(Stored data entries)
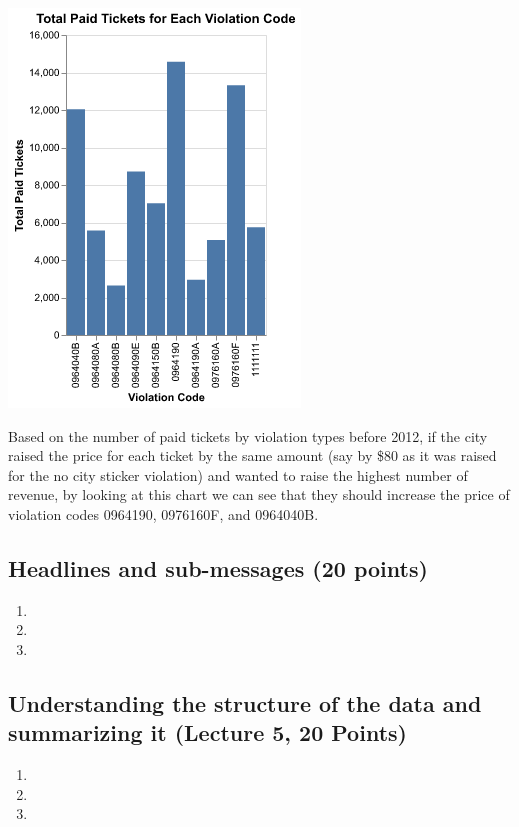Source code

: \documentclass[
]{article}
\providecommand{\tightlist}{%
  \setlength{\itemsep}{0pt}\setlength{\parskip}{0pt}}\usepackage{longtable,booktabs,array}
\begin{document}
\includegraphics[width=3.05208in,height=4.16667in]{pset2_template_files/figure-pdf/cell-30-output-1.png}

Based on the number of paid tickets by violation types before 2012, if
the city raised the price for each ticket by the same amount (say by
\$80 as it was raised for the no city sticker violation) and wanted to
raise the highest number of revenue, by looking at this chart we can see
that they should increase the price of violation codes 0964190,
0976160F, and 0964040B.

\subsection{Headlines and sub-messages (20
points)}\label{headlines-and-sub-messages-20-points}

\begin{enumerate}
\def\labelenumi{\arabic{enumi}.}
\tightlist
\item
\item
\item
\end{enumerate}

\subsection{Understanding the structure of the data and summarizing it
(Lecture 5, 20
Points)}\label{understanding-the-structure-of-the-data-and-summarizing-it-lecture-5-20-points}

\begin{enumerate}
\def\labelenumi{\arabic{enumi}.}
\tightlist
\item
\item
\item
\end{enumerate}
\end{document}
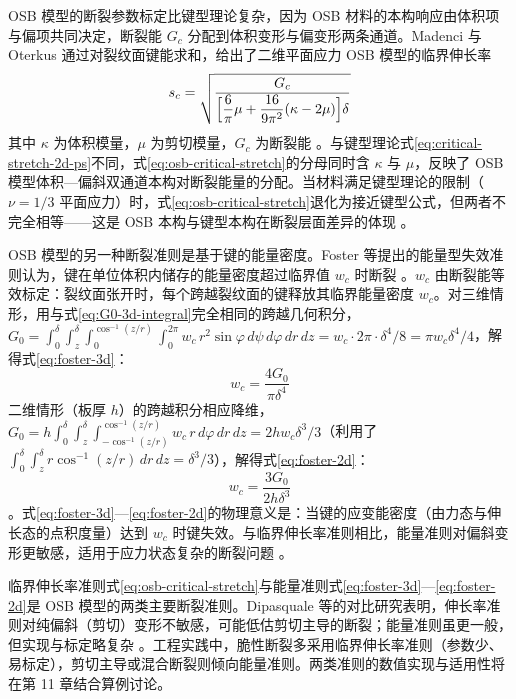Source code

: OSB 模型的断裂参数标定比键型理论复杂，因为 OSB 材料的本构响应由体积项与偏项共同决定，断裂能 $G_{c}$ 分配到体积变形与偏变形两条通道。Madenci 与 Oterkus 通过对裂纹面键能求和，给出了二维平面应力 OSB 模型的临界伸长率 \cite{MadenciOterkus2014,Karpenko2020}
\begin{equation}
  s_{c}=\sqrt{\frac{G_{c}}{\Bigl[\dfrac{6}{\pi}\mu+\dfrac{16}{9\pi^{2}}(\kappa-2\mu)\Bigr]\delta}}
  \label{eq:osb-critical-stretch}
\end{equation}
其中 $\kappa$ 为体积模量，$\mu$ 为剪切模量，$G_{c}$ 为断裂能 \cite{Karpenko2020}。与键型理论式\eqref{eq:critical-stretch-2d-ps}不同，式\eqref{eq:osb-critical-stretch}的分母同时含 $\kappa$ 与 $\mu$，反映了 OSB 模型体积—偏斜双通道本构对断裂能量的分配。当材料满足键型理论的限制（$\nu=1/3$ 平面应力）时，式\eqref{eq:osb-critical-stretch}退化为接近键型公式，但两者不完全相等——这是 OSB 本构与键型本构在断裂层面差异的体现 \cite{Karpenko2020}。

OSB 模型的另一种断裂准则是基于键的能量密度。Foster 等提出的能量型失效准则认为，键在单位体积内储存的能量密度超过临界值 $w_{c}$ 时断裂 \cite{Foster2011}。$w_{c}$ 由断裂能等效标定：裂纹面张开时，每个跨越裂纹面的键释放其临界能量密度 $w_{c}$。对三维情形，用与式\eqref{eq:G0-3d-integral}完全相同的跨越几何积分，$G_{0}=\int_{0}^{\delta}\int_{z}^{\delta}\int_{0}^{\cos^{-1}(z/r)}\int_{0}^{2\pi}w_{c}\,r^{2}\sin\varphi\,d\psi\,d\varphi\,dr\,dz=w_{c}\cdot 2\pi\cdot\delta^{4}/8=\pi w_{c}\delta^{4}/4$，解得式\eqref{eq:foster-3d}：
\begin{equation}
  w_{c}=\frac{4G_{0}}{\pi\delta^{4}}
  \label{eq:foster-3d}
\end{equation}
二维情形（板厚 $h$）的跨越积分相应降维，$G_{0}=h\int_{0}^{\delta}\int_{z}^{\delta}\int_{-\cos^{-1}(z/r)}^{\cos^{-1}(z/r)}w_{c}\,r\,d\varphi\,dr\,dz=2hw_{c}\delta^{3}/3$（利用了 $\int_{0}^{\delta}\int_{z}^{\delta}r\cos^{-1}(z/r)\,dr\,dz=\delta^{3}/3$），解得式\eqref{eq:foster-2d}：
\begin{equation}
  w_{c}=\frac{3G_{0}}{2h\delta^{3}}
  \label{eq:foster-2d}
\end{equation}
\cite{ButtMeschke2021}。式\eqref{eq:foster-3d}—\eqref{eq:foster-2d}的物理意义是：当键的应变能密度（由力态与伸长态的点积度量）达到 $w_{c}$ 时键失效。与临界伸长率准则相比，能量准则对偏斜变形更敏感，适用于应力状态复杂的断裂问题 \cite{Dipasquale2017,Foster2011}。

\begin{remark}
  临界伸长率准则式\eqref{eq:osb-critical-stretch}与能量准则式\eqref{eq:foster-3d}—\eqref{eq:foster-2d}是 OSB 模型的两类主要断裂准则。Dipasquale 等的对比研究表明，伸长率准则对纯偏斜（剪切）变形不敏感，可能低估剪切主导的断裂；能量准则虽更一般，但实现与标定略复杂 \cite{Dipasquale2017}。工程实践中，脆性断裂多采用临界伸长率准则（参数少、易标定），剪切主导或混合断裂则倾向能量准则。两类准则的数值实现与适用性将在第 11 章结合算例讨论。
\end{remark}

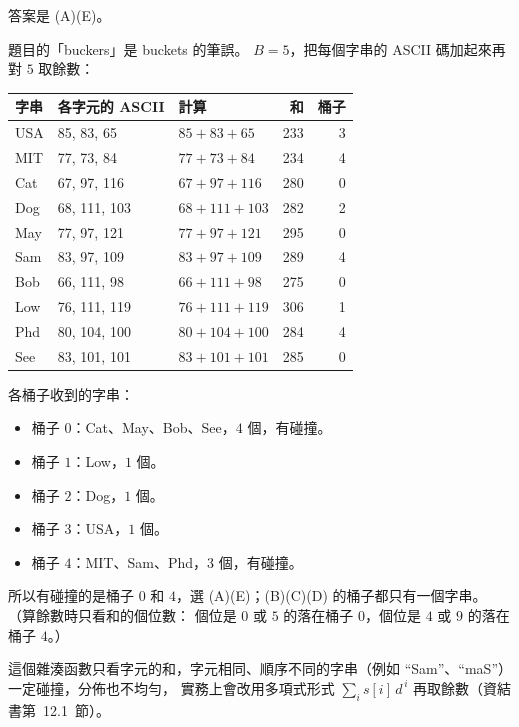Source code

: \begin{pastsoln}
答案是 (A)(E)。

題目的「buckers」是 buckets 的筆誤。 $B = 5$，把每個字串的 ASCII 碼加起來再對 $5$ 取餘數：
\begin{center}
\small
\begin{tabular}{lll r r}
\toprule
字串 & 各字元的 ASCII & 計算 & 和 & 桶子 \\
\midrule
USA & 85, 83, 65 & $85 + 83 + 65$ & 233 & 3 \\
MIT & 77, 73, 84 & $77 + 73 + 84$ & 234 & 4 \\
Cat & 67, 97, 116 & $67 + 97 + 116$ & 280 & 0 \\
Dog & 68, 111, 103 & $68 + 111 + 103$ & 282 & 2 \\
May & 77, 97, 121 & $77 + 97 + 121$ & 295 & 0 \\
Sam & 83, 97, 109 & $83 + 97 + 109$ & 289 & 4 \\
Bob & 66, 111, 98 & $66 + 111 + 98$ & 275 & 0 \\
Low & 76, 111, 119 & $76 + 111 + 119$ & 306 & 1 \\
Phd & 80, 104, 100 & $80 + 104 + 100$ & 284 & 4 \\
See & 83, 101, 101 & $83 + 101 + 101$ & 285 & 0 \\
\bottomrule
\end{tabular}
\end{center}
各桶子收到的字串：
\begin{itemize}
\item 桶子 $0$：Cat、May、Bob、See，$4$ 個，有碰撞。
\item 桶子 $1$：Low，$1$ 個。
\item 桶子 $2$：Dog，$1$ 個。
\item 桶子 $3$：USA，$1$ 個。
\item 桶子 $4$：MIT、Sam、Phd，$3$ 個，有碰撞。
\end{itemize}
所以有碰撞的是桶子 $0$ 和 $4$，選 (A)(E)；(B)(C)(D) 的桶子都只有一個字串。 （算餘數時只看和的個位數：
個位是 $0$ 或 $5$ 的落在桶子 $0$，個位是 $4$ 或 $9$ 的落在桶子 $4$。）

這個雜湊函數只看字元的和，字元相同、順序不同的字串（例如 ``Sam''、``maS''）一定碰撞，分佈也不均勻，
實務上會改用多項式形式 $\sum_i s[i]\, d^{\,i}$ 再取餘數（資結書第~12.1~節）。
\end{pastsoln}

» **YOUR TASK**: Using the records above, output exactly the lines from the one containing "桶子 $2$：Dog，$1$ 個。" through the last line, and no others.

» **ANSWER FOR THIS EXERCISE**:
\item 桶子 $2$：Dog，$1$ 個。
\item 桶子 $3$：USA，$1$ 個。
\item 桶子 $4$：MIT、Sam、Phd，$3$ 個，有碰撞。
\end{itemize}
所以有碰撞的是桶子 $0$ 和 $4$，選 (A)(E)；(B)(C)(D) 的桶子都只有一個字串。 （算餘數時只看和的個位數：
個位是 $0$ 或 $5$ 的落在桶子 $0$，個位是 $4$ 或 $9$ 的落在桶子 $4$。）

這個雜湊函數只看字元的和，字元相同、順序不同的字串（例如 ``Sam''、``maS''）一定碰撞，分佈也不均勻，
實務上會改用多項式形式 $\sum_i s[i]\, d^{\,i}$ 再取餘數（資結書第~12.1~節）。
\end{pastsoln}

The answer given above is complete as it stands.